Twitter Instagram

Para ilmuwan membunyikan alarm tanda bahaya polusi global

Credit : CC0 Public Domain

Media Phys kembali memberitakan hasil penelitian para ilmuwan dunia tentang dampak polusi global bagi manusia di seluruh negara. Berita dengan judul ‘Polluted’ babies, millions dead: Scientists sound alarm on global pollution, Rabu(18/5/2022) menguraikan, bahwa kemajuan dalam bidang kimia dan teknologi lainnya selama abad yang lalu telah membuat makanan lebih terjangkau dan transportasi lebih nyaman dan membuka jalan bagi sejumlah besar barang konsumsi. Sekitar 4 dari 5 rumah tangga AS memiliki komputer dan smartphone. Tetapi sains mengungkapkan kerugian manusia dari kemajuan-kemajuan ini.

Produksi dan konsumsi makanan, bahan bakar, dan material yang mendominasi kehidupan sehari-hari mengarah pada pencemaran lingkungan skala besar yang dapat berdampak pada kesehatan orang-orang di seluruh dunia.

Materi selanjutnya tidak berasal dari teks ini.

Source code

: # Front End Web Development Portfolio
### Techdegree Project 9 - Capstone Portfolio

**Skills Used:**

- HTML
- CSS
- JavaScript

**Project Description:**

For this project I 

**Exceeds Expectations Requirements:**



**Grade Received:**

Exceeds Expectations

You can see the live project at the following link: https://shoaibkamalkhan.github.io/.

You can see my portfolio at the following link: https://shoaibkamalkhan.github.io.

Pada awal Mei, sebuah studi terobosan dari University of California, San Francisco terhadap 171 wanita hamil menemukan bahwa lebih dari 9 dari 10 memiliki jumlah yang terukur dari 19 bahan kimia dan pestisida yang berbeda dalam tubuh mereka.

Para peneliti mengatakan banyak dari zat tersebut melewati plasenta dan menjadi janin yang sedang berkembang, menambahkan bukti pada laporan National Institutes of Health yang memperingatkan bayi dilahirkan “pra-polusi” dengan bahan kimia.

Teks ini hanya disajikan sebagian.